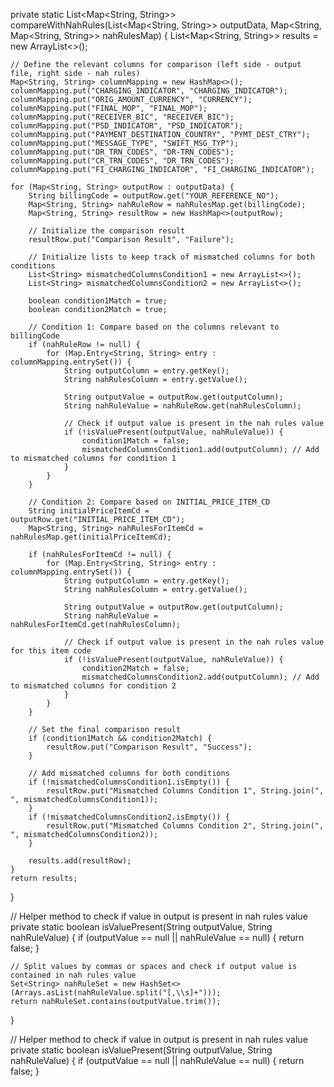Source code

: 
   private static List<Map<String, String>> compareWithNahRules(List<Map<String, String>> outputData, Map<String, Map<String, String>> nahRulesMap) {
    List<Map<String, String>> results = new ArrayList<>();

    // Define the relevant columns for comparison (left side - output file, right side - nah rules)
    Map<String, String> columnMapping = new HashMap<>();
    columnMapping.put("CHARGING_INDICATOR", "CHARGING_INDICATOR");
    columnMapping.put("ORIG_AMOUNT_CURRENCY", "CURRENCY");
    columnMapping.put("FINAL_MOP", "FINAL_MOP");
    columnMapping.put("RECEIVER_BIC", "RECEIVER_BIC");
    columnMapping.put("PSD_INDICATOR", "PSD_INDICATOR");
    columnMapping.put("PAYMENT_DESTINATION_COUNTRY", "PYMT_DEST_CTRY");
    columnMapping.put("MESSAGE_TYPE", "SWIFT_MSG_TYP");
    columnMapping.put("DR_TRN_CODES", "DR-TRN_CODES");
    columnMapping.put("CR_TRN_CODES", "DR_TRN_CODES");
    columnMapping.put("FI_CHARGING_INDICATOR", "FI_CHARGING_INDICATOR");

    for (Map<String, String> outputRow : outputData) {
        String billingCode = outputRow.get("YOUR_REFERENCE_NO");
        Map<String, String> nahRuleRow = nahRulesMap.get(billingCode);
        Map<String, String> resultRow = new HashMap<>(outputRow);

        // Initialize the comparison result
        resultRow.put("Comparison Result", "Failure");

        // Initialize lists to keep track of mismatched columns for both conditions
        List<String> mismatchedColumnsCondition1 = new ArrayList<>();
        List<String> mismatchedColumnsCondition2 = new ArrayList<>();

        boolean condition1Match = true;
        boolean condition2Match = true;

        // Condition 1: Compare based on the columns relevant to billingCode
        if (nahRuleRow != null) {
            for (Map.Entry<String, String> entry : columnMapping.entrySet()) {
                String outputColumn = entry.getKey();
                String nahRulesColumn = entry.getValue();

                String outputValue = outputRow.get(outputColumn);
                String nahRuleValue = nahRuleRow.get(nahRulesColumn);

                // Check if output value is present in the nah rules value
                if (!isValuePresent(outputValue, nahRuleValue)) {
                    condition1Match = false;
                    mismatchedColumnsCondition1.add(outputColumn); // Add to mismatched columns for condition 1
                }
            }
        }

        // Condition 2: Compare based on INITIAL_PRICE_ITEM_CD
        String initialPriceItemCd = outputRow.get("INITIAL_PRICE_ITEM_CD");
        Map<String, String> nahRulesForItemCd = nahRulesMap.get(initialPriceItemCd);

        if (nahRulesForItemCd != null) {
            for (Map.Entry<String, String> entry : columnMapping.entrySet()) {
                String outputColumn = entry.getKey();
                String nahRulesColumn = entry.getValue();

                String outputValue = outputRow.get(outputColumn);
                String nahRuleValue = nahRulesForItemCd.get(nahRulesColumn);

                // Check if output value is present in the nah rules value for this item code
                if (!isValuePresent(outputValue, nahRuleValue)) {
                    condition2Match = false;
                    mismatchedColumnsCondition2.add(outputColumn); // Add to mismatched columns for condition 2
                }
            }
        }

        // Set the final comparison result
        if (condition1Match && condition2Match) {
            resultRow.put("Comparison Result", "Success");
        }

        // Add mismatched columns for both conditions
        if (!mismatchedColumnsCondition1.isEmpty()) {
            resultRow.put("Mismatched Columns Condition 1", String.join(", ", mismatchedColumnsCondition1));
        }
        if (!mismatchedColumnsCondition2.isEmpty()) {
            resultRow.put("Mismatched Columns Condition 2", String.join(", ", mismatchedColumnsCondition2));
        }

        results.add(resultRow);
    }
    return results;
}

// Helper method to check if value in output is present in nah rules value
private static boolean isValuePresent(String outputValue, String nahRuleValue) {
    if (outputValue == null || nahRuleValue == null) {
        return false;
    }

    // Split values by commas or spaces and check if output value is contained in nah rules value
    Set<String> nahRuleSet = new HashSet<>(Arrays.asList(nahRuleValue.split("[,\\s]+")));
    return nahRuleSet.contains(outputValue.trim());
}

// Helper method to check if value in output is present in nah rules value
private static boolean isValuePresent(String outputValue, String nahRuleValue) {
    if (outputValue == null || nahRuleValue == null) {
        return false;
    }

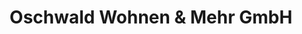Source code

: ---
title: "Oschwald Wohnen & Mehr GmbH"
url: /elzach/oschwald-wohnen-und-mehr-gmbh/
shop: Raumausstattung
---
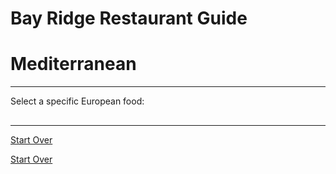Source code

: # Bay Ridge Restaurant Guide
# Mediterranean

---
Select a specific European food:
## 



---
[Start Over](../home.md)

















































































[Start Over](../home.md)
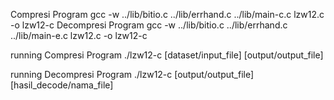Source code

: Compresi Program
gcc -w ../lib/bitio.c ../lib/errhand.c ../lib/main-c.c lzw12.c -o lzw12-c
Decompresi Program
gcc -w ../lib/bitio.c ../lib/errhand.c ../lib/main-e.c lzw12.c -o lzw12-c

running Compresi Program
./lzw12-c [dataset/input_file] [output/output_file]

running Decompresi Program
./lzw12-c [output/output_file] [hasil_decode/nama_file]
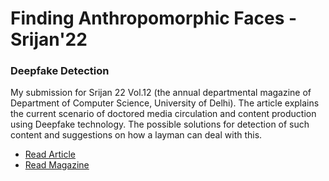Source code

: # Finding Anthropomorphic Faces - Srijan'22
### Deepfake Detection

My submission for Srijan 22 Vol.12 (the annual departmental magazine of Department of Computer Science, University of Delhi). The article explains the current scenario of doctored media circulation and content production using Deepfake technology. The possible solutions for detection of such content and suggestions on how a layman can deal with this.

- [Read Article](https://github.com/joshidipesh12/srijan22-deepfake-detection/blob/main/Srijan%20-%20D%2052249.md)
- [Read Magazine](http://cs.du.ac.in/students/student-activities/srijan/)
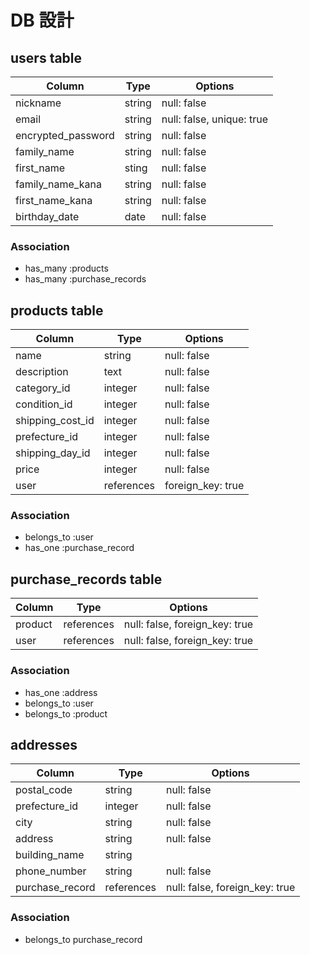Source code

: # DB 設計

## users table

| Column             | Type                | Options                              |
|--------------------|---------------------|--------------------------------------|
| nickname           | string              | null: false                          |
| email              | string              | null: false, unique: true            |
| encrypted_password | string              | null: false                          |
| family_name        | string              | null: false                          |
| first_name         | sting               | null: false                          |
| family_name_kana   | string              | null: false                          |
| first_name_kana    | string              | null: false                          |
| birthday_date      | date                | null: false                          |


### Association

* has_many :products  
* has_many :purchase_records

## products table

| Column             | Type                | Options                              |
|--------------------|---------------------|--------------------------------------|
| name               | string              | null: false                          |
| description        | text                | null: false                          |
| category_id        | integer             | null: false                          |
| condition_id       | integer             | null: false                          |
| shipping_cost_id   | integer             | null: false                          |
| prefecture_id      | integer             | null: false                          |
| shipping_day_id    | integer             | null: false                          |
| price              | integer             | null: false                          |
| user               | references          | foreign_key: true                    |


### Association

* belongs_to :user
* has_one :purchase_record

## purchase_records table

| Column             | Type                | Options                              |
|--------------------|---------------------|--------------------------------------|
| product            | references          | null: false, foreign_key: true       |
| user               | references          | null: false, foreign_key: true       |


### Association

* has_one :address
* belongs_to :user
* belongs_to :product


## addresses

| Column             | Type                | Options                              |
|--------------------|---------------------|--------------------------------------|
| postal_code        | string              | null: false                          |
| prefecture_id      | integer             | null: false                          |
| city               | string              | null: false                          |
| address            | string              | null: false                          |
| building_name      | string              |                                      |
| phone_number       | string              | null: false                          |
| purchase_record    | references          | null: false, foreign_key: true       |

### Association

* belongs_to purchase_record





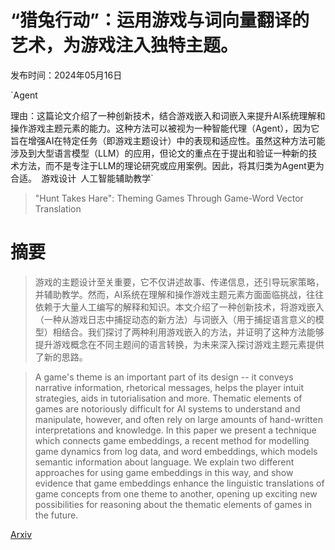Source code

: # “猎兔行动”：运用游戏与词向量翻译的艺术，为游戏注入独特主题。

发布时间：2024年05月16日

`Agent

理由：这篇论文介绍了一种创新技术，结合游戏嵌入和词嵌入来提升AI系统理解和操作游戏主题元素的能力。这种方法可以被视为一种智能代理（Agent），因为它旨在增强AI在特定任务（即游戏主题设计）中的表现和适应性。虽然这种方法可能涉及到大型语言模型（LLM）的应用，但论文的重点在于提出和验证一种新的技术方法，而不是专注于LLM的理论研究或应用案例。因此，将其归类为Agent更为合适。` `游戏设计` `人工智能辅助教学`

> "Hunt Takes Hare": Theming Games Through Game-Word Vector Translation

# 摘要

> 游戏的主题设计至关重要，它不仅讲述故事、传递信息，还引导玩家策略，并辅助教学。然而，AI系统在理解和操作游戏主题元素方面面临挑战，往往依赖于大量人工编写的解释和知识。本文介绍了一种创新技术，将游戏嵌入（一种从游戏日志中捕捉动态的新方法）与词嵌入（用于捕捉语言意义的模型）相结合。我们探讨了两种利用游戏嵌入的方法，并证明了这种方法能够提升游戏概念在不同主题间的语言转换，为未来深入探讨游戏主题元素提供了新的思路。

> A game's theme is an important part of its design -- it conveys narrative information, rhetorical messages, helps the player intuit strategies, aids in tutorialisation and more. Thematic elements of games are notoriously difficult for AI systems to understand and manipulate, however, and often rely on large amounts of hand-written interpretations and knowledge. In this paper we present a technique which connects game embeddings, a recent method for modelling game dynamics from log data, and word embeddings, which models semantic information about language. We explain two different approaches for using game embeddings in this way, and show evidence that game embeddings enhance the linguistic translations of game concepts from one theme to another, opening up exciting new possibilities for reasoning about the thematic elements of games in the future.

[Arxiv](https://arxiv.org/abs/2405.09893)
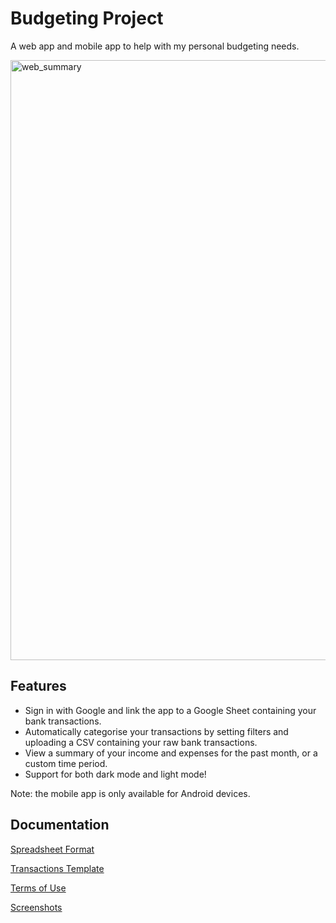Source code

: # Budgeting Project 
A web app and mobile app to help with my personal budgeting needs.

<img width="960" alt="web_summary" src="https://github.com/Destiny-02/budgeting-app/assets/78716153/e93b1adf-f075-4e7a-b52e-bcb5adbc524a">

## Features
- Sign in with Google and link the app to a Google Sheet containing your bank transactions.
- Automatically categorise your transactions by setting filters and uploading a CSV containing your raw bank transactions.
- View a summary of your income and expenses for the past month, or a custom time period.
- Support for both dark mode and light mode!

Note: the mobile app is only available for Android devices.  

## Documentation
[Spreadsheet Format](https://docs.google.com/document/d/1UWql0gntXs781yd3M3EMSsdCJHGfpmZq4U7UGSUPGRs)

[Transactions Template](https://docs.google.com/spreadsheets/d/1x310P0LUugvoIpYXGzi8kQN4HYGa3eIP_k04V3L-uRg)

[Terms of Use](https://docs.google.com/document/d/1Vpe1hawi9dAVAXlHiQF5KIEhsWiuXczrY8oTN-XN1o0/edit#heading=h.h05r3pn3u211)

[Screenshots](https://drive.google.com/drive/folders/1pafzhVUtMNaLo38E7mDDKVLTV5d_Vk1C)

=-=-=-=-=

● **EXERCISE REQUIREMENTS**:
Find each line in the records that includes the word "main". Report the total and nothing more.

● **YOUR SOLUTION**:
3